Design Is One Lacks the Elegance of Form It Attempts to Explain
The contradiction of design is that it aspires to be both beautiful and self-effacing, shaping at all times our perception of public space and corporate image while remaining tactfully beyond our grasp, unauthored and void of meaning.
Take the well-known New York subway map of 1972: It streamlined the inscrutable sprawl of the city's transit system into an elegant arrangement of color-coded lines, producing a diagram at once intuitive and geographically abstract. Naturally, the question of authorship arises: Who is responsible for New York's radical, graphical reimagining?
Design Is One, a new documentary by Kathy Brew and Roberto Guerra, tells us that the accountable pair are Lella and Massimo Vignelli, and, as it happens, their contributions to the popular imagination extend significantly further: They created the corporate identities of American Airlines and the Ford Motor Company, crafted all manner of mass-produced teacups and chairs, and, in their most influential coup, brought the Helvetica typeface into ubiquity by slathering it across New York's transit signage, among other places (the Vignellis do not shy from repetition).

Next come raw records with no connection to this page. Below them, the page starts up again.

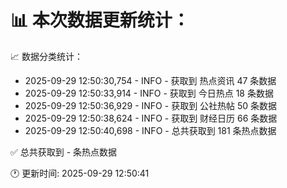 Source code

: 📊 本次数据更新统计：
==========================

📈 数据分类统计：
- 2025-09-29 12:50:30,754 - INFO - 获取到 热点资讯 47 条数据
- 2025-09-29 12:50:33,914 - INFO - 获取到 今日热点 18 条数据
- 2025-09-29 12:50:36,929 - INFO - 获取到 公社热帖 50 条数据
- 2025-09-29 12:50:38,624 - INFO - 获取到 财经日历 66 条数据
- 2025-09-29 12:50:40,698 - INFO - 总共获取到 181 条热点数据

✅ 总共获取到 - 条热点数据

🕐 更新时间: 2025-09-29 12:50:41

If this aspect of their legacy sounds familiar, it is because it has been chronicled exhaustively in Gary Hustwit's Helvetica, the popular documentary about the history of that font. Design Is One opts to shift the conversation from the work to the people behind it—a change that barely justifies the necessary redundancy—but the film lacks the elegance of form required to honor its subject.
Good design rests at the intersection of function and beauty. Design Is One, alas, has far too little of the latter.